Librarian: How can colleges work with high schools if they keep getting cut?

In answer to one of our Public Insight Network queries on the state of public libraries, librarian Cynthia Jorstad of Northland Community & Technical College has written in.

Her department suffered a 12 percent cut this year, she writes, and now she must work as the librarian on two of Northland’s campuses, which are located 50 miles apart.

Of course the staff is stressed, she says, but budget issues are also cutting into the goal that Chancellor Steven Rosenstone has just trumpeted:

“I’ve … had to discontinue my outreach to area high schools who participate in the College in the High School program. It’s ironic that Chancellor Rosenstone just said in his inaugural speech today that he wants MnSCU to develop partnerships with high schools so students will be more college ready. That’s exactly what I was trying to do.

Some administrators (local and state) feel that with so many online (proprietary) resources available to our students, that library staff is less essential. Many faculty will agree with the statement ‘computer literate doesn’t translate into research literate’… our students can post a photo album to Facebook in a few moments, but they are lost when asked to find three appropriate sources for a paper. Librarians are needed more than ever to teach students how to navigate resources, identify appropriate content and use it appropriately to meet their needs.”

And what will students do without such training after college?

“Lack of these skills will be a hardship for them in the work place and be a hurdle for them to become an adequately informed/engaged citizen.

Much of the course specific instruction I used to have time for has now fallen to the faculty.
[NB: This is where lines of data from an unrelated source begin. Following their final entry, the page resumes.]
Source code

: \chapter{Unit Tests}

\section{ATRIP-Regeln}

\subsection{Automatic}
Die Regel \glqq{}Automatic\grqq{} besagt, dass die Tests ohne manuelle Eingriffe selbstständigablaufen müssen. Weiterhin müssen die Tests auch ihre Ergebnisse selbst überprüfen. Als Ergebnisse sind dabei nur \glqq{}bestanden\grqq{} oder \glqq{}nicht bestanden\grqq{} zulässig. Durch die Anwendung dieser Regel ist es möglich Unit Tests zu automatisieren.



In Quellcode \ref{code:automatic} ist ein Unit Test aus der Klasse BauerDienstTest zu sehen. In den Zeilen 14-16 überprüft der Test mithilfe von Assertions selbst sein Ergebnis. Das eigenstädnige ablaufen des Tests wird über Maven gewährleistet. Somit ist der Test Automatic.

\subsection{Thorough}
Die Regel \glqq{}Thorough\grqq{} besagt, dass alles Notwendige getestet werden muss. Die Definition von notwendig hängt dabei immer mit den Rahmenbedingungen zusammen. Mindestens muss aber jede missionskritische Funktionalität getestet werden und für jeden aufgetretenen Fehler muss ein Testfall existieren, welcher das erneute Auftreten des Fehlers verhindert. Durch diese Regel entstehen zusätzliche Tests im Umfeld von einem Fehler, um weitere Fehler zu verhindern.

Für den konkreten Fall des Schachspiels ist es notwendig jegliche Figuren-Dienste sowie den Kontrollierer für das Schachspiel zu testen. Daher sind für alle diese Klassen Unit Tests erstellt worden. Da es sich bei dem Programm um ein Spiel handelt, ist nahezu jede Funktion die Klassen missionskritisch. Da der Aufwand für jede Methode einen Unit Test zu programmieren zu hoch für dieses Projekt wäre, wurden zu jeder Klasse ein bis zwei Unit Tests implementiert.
Many of them are perfectly capable of delivering this information, but both they and I concur that the library instruction is more effective when it’s delivered by the librarian.”

By the way, I believe she was referring to this snippet from p. 5 of Rosenstone’s speech:

“Effective collaboration also means, among other things, partnering with K-12 to strengthen the pipeline to ensure that students from all walks of life – young and old, rich and poor, black and white, immigrants and fourth generation Minnesotans – are college ready.”